2024-07-31 20:39:00 | 書道



甲骨文字の兎。

ご覧の通り兎を横から見た姿となっています。

僕がこういった獣の書稿を書く際のコンセプトは「可愛く」です。

例えるならご当地のマスコットキャラクター、サザエさんのタラちゃんやイクラちゃん、ドラえもんなど。

要は頭でっかち=可愛らしさというものを取り入れています。

こちらの甲骨文字で書いた兎も字典に登録された元の形はスマートなものです。




中国古代(殷)の人間が残した文字を現代的な観点を取り入れて作品を作るというのは、紀元前から現代へかけての伝言ゲームのようで面白いものです。



作品紹介「易」

2024-07-29 22:52:00 | 書道



作品名「易」

易と彫りました。

コンセプト上は、蜥蜴(とかげ)なので正確には蜴になります。

易と言えば易学という学問が中国古代より存在しており、占いの学問とも言われています。

説文解字では「蜥易蝘蜓守宮也」とあるようにトカゲ、ヤモリを意味する文字とも言われています。

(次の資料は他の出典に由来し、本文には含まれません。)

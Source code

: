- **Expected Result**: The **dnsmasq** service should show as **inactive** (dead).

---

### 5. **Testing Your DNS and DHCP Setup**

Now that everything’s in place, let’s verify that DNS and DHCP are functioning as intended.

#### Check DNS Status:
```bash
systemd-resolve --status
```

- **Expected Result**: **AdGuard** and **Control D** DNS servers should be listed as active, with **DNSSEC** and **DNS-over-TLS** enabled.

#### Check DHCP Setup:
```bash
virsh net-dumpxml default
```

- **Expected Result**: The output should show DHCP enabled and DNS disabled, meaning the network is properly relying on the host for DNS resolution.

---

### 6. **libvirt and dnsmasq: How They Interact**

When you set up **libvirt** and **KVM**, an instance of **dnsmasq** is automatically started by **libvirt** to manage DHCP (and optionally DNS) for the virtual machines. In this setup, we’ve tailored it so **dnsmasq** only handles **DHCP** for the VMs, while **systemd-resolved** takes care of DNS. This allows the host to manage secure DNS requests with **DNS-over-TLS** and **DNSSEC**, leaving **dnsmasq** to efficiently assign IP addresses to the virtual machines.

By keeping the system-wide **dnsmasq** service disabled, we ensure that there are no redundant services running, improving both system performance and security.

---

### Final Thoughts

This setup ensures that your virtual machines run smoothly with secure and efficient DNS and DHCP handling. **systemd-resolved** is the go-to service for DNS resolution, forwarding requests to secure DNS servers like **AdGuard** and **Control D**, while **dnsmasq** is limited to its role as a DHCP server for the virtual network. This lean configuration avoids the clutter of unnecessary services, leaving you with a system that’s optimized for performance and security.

この作品の色は、右上から左下にかけてブルー、エメラルド、シルバー、ゴールド、ブロンズ、レッドと色を変えています。

これはヤモリの擬態を表現しようと思い、このような彩色にしました。

そして斜線を境に彫り方を陰刻と陽刻で分けています。

易は陰陽道、すなわち中国古代の人間がこの世の森羅万象に風穴を開けようとした事により生じた概念で、作品の中間から彫り方を変えたのは陰と陽の境を表現したい為でもあります。

なので作品全体は「物事の変化」を強調させました。